I’ve been at my current job for a long time – 20 years and 6 months to be exact. Not because I loooove the job. Not because I'm so dedicated. Certainly not because I haven’t tried to get a position in my field…well, you get the drift. Before my current job, I worked in a large claims office of about 70 employees. I was young, and pretty much at bottom of the food chain in the office but on one level, and one level only, the playing field was even. And that was the break room, or as I like to think of it, the great equalizer. Yep, we were all equal in the breakroom, from the branch manager to the front desk clerk, male and female, young and old.

The break room had a kitchen with a refrigerator, sink, cupboards and microwave. There were tables and chairs. You could use the refrigerator to store your food and beverages during the week, but everything that was not removed by Friday afternoon, was thrown away at the end of the day no matter whom it belonged to. If you made a mess preparing your food, you cleaned it up. You wiped the table when you were done at lunch or break time. There were always enough people around to hold you accountable. But the chief and most fundamental rule of the break room revolved around the coffee pot. It was simple. Whoever took the last cup of coffee from either the regular or decaf pot, made the next pot, thus ensuring there was always coffee available. It did not matter who you were. Those were the rules. Many are the time I saw the branch manager of the whole office making a pot of coffee. It was something you could count on like death and taxes.

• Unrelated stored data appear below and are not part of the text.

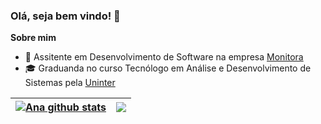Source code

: ### Olá, seja bem vindo! 👋

**Sobre mim**

- 💼 Assitente em Desenvolvimento de Software na empresa [Monitora](https://monitora.info/app/webroot/site/)
- 🎓 Graduanda no curso Tecnólogo em Análise e Desenvolvimento de Sistemas pela [Uninter](https://www.uninter.com/)

| <a href="https://github.com/Ana-Paula-Ferrari/github-readme-stats"><img align="center" src="https://github-readme-stats.vercel.app/api?username=Ana-Paula-Ferrari&show_icons=true&include_all_commits=true&theme=radical&hide_border=true" alt="Ana github stats" /></a> | <a href="https://github.com/Ana-Paula-Ferrari/github-readme-stats"><img align="center" src="https://github-readme-stats.vercel.app/api/top-langs/?username=Ana-Paula-Ferrari&layout=compact&theme=radical&hide_border=true" /></a> |
| ------------- | ------------- |

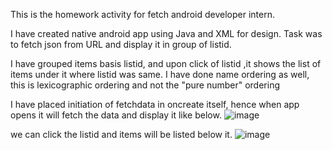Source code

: This is the homework activity for fetch android developer intern.

I have created native android app using Java and XML for design. Task was to fetch json from URL and display it in group of listid.

I have grouped items basis listid, and upon click of listid ,it shows the list of items under it where listid was same.
I have done name ordering as well, this is lexicographic ordering and not the "pure number" ordering

I have placed initiation of fetchdata in oncreate itself, hence when app opens it will fetch the data and display it like below.
![image](https://github.com/Nims972/fetch-list-app/assets/22131911/bf94ac9e-0a0b-43db-bc4b-c2a160649692)


we can click the listid and items will be listed below it.
![image](https://github.com/Nims972/fetch-list-app/assets/22131911/2257d8ac-c50f-4cf5-a168-88ff2130d917)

So, when I came to my new job at the small insurance agency, I wasn’t fooled. I knew it was still a man’s world and I knew I was still a peon. I expected the man would be honing his macho by bossing me around ensuring his superiority over my female weakness. But nothing prepared me for my first introduction to my new job. My boss, while showing me around the office, walked me over to the coffee pot and said, verbatim: This is the coffee pot and it's your job to keep it full. I laughed - surely he was joking. With a big grin I said, ‘you’re kidding right/” He looked me straight in the eye and confirmed that he was not. The earth moved, but not in a good way. I was reeling and had trouble focusing the rest of the day. It was my first inkling of my new and even lower status.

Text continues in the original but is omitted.